Homeownership is down in recent years in the United States (with a recent uptick) and this has affected even among relatively high-income earners:
Families such as the Bauerles who want to live in solid middle-class neighborhoods with good schools and reasonable commutes are increasingly renting single-family homes. Taking advantage of this trend, the private-equity firm Blackstone Group Inc., with other investors, launched a business that is now the nation’s largest renter of single-family houses.
The number of households that have inflation-adjusted annual incomes of $100,000 or greater but are renters nearly doubled from 2006 to 2016, according to the Joint Center for Housing Studies of Harvard University.

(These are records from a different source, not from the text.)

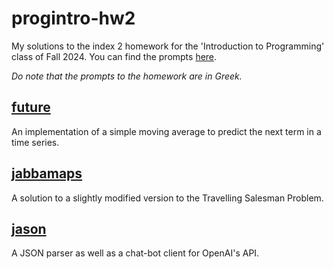 # progintro-hw2
My solutions to the index 2 homework for the 'Introduction to Programming' class of Fall 2024.
You can find the prompts [here](./pdfs/hw2.pdf).

*Do note that the prompts to the homework are in Greek.*

## [future](./future/)
An implementation of a simple moving average to predict the next term in a time series.

## [jabbamaps](./jabbamaps/)
A solution to a slightly modified version to the Travelling Salesman Problem.

## [jason](./jason/)
A JSON parser as well as a chat-bot client for OpenAI's API.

Domonic Purviance, a senior financial specialist at the Federal Reserve Bank of Atlanta, said people earning the median income can no longer afford the median-priced new home, costing $323,000 last year, and barely have the means to buy the median existing home, which now about $278,000.
The overall focus of the article in on the major sources of debt facing middle-class families today: housing, student loans, and cars. Out of this trio, the suggestion is that mortgage debt may come last out of these three. Many believe they need a college education (at least) for decent jobs and to maximize their earnings. A car loan is often a top priority as driving is necessary in many locations. Even if the majority of Americans desire to own a home, they can put that off until later.
Hence, renting is on the rise. This raises two big questions in my mind:
1. It could be interesting to see in the next few decades how upper middle class residents react to not having as easy access to homeownership. Will it turn them off to owning? Will they feel resentment and, if so, who do they think is to blame? Will this change spread to other groups since the upper middle class is one hat others would aspire to?
2. For the middle class and above, renting is often viewed negatively, particularly in wealthier communities. The perception is that renters are less invested in their community and property. If more people of means rent single-family homes instead of own them, could perceptions change?